Influenced by the impacts of global climate change, human activities, and increasing water demand, issues like regional water resource deficits, flood and drought disasters, and the conflicts between water supply and demand are progressively intensifying (Florke et al., 2018; Ma et al., 2020; Kato and Endo, 2017; Rossi and Peres, 2023). These social issues have become one of the key factors constraining regional and even global sustainable development and environmental protection (Li et al., 2020; Liu et al., 2021; Tian, 2017). Inter-basin water transfer (IBWT) projects have been widely constructed worldwide as an effective way to address water deficit issues caused by uneven distribution of water resources and improve their utilization efficiency (Sun et al., 2021; Wei et al., 2022; Medeiros and Sivapalan, 2020). At least 10 % of the cities worldwide receive water from IBWT projects (McDonald et al., 2014). The birth of the Lancang–Mekong Cooperation promotes the joint development of six countries, namely China, Cambodia, Laos, Myanmar, Thailand, and Vietnam (Ghoreishi et al., 2023). The California State Water Project, the Colorado River Aqueduct (Lopez, 2018), the Senqu–Vaal transfer in South Africa and Lesotho (Gupta and van der Zaag, 2008), the Snowy Mountains Scheme in southeastern Australia (Pigram, 2000), and other inter-basin water transfer projects have all effectively alleviated water scarcity issues in various regions (Lu et al., 2021). The South-to North Water Diversion Project (SNWDP) in China (Guo and Li, 2013) is considered the largest inter-basin water transfer project in the world. The project runs along numerous water users, and the water resources it provides have already benefited hundreds of millions of people, with even more expected to be served in the future (Pohlner, 2016).

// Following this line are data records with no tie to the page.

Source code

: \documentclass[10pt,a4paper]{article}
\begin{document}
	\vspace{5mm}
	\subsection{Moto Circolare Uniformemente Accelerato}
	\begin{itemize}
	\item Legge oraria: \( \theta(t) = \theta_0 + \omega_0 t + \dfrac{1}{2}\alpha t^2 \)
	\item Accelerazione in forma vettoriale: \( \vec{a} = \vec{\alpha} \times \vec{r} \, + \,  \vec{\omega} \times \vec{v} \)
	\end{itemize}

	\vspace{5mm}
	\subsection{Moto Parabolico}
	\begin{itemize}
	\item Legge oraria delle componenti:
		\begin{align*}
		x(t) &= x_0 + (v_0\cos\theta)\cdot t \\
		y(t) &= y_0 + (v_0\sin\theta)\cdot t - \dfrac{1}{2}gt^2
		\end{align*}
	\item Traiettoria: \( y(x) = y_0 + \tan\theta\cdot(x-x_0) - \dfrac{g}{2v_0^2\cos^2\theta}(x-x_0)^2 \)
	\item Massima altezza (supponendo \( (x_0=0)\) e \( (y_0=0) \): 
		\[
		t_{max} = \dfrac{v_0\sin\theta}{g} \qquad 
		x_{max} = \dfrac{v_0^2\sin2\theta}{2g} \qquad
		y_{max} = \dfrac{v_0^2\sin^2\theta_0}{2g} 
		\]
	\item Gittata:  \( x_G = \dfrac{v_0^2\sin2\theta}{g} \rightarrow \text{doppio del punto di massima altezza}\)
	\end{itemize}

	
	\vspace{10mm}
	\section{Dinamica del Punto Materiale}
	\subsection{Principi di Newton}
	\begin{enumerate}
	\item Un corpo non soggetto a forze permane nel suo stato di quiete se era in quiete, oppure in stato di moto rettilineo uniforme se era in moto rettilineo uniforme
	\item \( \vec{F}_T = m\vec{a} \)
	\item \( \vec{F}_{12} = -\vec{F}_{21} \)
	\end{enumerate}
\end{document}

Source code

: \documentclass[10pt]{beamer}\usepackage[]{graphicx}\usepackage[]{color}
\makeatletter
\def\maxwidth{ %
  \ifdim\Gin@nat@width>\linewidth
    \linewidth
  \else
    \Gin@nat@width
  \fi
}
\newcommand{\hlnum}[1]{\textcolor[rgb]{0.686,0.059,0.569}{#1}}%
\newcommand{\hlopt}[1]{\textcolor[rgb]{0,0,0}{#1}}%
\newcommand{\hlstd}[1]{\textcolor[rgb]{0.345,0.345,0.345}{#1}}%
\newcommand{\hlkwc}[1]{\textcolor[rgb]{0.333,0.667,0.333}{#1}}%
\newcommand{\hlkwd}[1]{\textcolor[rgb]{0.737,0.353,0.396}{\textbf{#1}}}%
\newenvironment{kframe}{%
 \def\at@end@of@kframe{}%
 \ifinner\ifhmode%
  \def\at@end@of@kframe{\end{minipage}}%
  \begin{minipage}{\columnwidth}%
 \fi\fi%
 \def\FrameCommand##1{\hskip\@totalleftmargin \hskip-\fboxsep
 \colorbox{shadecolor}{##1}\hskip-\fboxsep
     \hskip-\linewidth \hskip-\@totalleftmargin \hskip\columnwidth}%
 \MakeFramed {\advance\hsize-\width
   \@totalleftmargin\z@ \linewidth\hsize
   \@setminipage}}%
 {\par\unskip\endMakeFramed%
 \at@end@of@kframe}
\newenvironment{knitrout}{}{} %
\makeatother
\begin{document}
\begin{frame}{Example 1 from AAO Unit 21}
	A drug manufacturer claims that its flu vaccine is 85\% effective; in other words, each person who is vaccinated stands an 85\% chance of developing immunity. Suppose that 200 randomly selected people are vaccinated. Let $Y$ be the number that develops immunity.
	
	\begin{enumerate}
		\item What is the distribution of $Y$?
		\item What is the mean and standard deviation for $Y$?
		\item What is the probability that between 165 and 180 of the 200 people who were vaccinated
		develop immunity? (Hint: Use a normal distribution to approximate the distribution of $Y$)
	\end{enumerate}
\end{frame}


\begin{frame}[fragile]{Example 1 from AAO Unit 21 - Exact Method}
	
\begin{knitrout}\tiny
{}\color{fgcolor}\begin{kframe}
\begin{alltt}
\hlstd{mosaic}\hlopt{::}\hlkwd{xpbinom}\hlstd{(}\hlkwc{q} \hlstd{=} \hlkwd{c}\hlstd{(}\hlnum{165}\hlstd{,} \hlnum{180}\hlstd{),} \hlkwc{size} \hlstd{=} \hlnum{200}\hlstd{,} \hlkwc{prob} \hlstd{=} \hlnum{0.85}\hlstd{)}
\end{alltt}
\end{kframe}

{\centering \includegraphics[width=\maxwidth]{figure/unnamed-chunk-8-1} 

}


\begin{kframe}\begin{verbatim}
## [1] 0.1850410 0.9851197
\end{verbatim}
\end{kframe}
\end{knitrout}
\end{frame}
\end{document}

There are considerable studies on the water resources operating strategy of the supply-oriented IBWT projects in terms of social, economic, ecological, and environmental factors (Gan et al., 2011; Zhu et al., 2014; Liu and Zheng, 2002; Xu et al., 2013). In general, meeting the water demand of various users is the main task of the IBWT project, with the consideration of minimizing water deficit in previous studies (Guo et al., 2020; Wang et al., 2008). Rather than the total amount of water deficit, the crux of the problem may actually be the concentration of water deficit in a certain period of time or region, which has not yet received sufficient attention and remains a major challenge. Therefore, both the total and spatial–temporal distribution of water deficit should be considered in the optimization process (Xu et al., 2013). In addition, users' demands and decision makers' benefits should be considered priorities (Zhang et al., 2012), so minimizing pumped water (PW) is a direct way to reduce costs. At the same time, the proportion of the amount of abandoned water and the water withdrawn from the river in the process of water diversion should be taken as secondary considerations (Guo et al., 2018). However, due to the data on natural water and user water demand as the determining factors of the operation strategy, and the obvious regional differences, most of the objectives determined by the existing studies can only solve small-scale projects.

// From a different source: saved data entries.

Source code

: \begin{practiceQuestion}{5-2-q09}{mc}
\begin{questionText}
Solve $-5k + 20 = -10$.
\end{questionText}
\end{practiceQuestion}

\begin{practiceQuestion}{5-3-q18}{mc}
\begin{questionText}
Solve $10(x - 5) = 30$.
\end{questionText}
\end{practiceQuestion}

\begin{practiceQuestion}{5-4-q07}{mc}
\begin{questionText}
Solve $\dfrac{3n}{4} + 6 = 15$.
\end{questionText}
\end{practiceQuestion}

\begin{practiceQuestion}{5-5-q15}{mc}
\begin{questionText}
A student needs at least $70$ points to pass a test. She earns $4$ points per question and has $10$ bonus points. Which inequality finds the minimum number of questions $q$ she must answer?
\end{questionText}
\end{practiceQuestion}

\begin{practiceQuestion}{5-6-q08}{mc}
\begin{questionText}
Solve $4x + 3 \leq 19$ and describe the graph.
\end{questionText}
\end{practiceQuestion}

As the project continues to operate, the focus of research should be concentrated on the planning of operational strategies to sustain the long-term operation of the project and enhance its comprehensive benefits. For IBWT projects, due to regional differences, improving operational efficiency and benefits while ensuring water supply is a challenging task. Currently, most IBWT projects primarily adhere to various laws and policies established by the government. These projects comply with annual water demand plans submitted by sectors like agriculture, domestic use, and ecology. The water supply principle is based on “prioritizing users that are closer in distance, have lower water supply costs, and have larger water demands” to develop operation strategies. Such a method of water diversion results in lower satisfaction levels for users that are farther in distance and have higher costs, leading to an imbalance in water supply and causing some users to face significant pressure from concentrated water deficits. Furthermore, these projects lack annual predictive assessments of local hydrological conditions and fail to develop targeted operational strategies for diverse natural inflows or extreme events. Developing operational strategies without considering the evenness of water deficit and natural inflows is unscientific. This inspires the primary objective of optimization in this paper.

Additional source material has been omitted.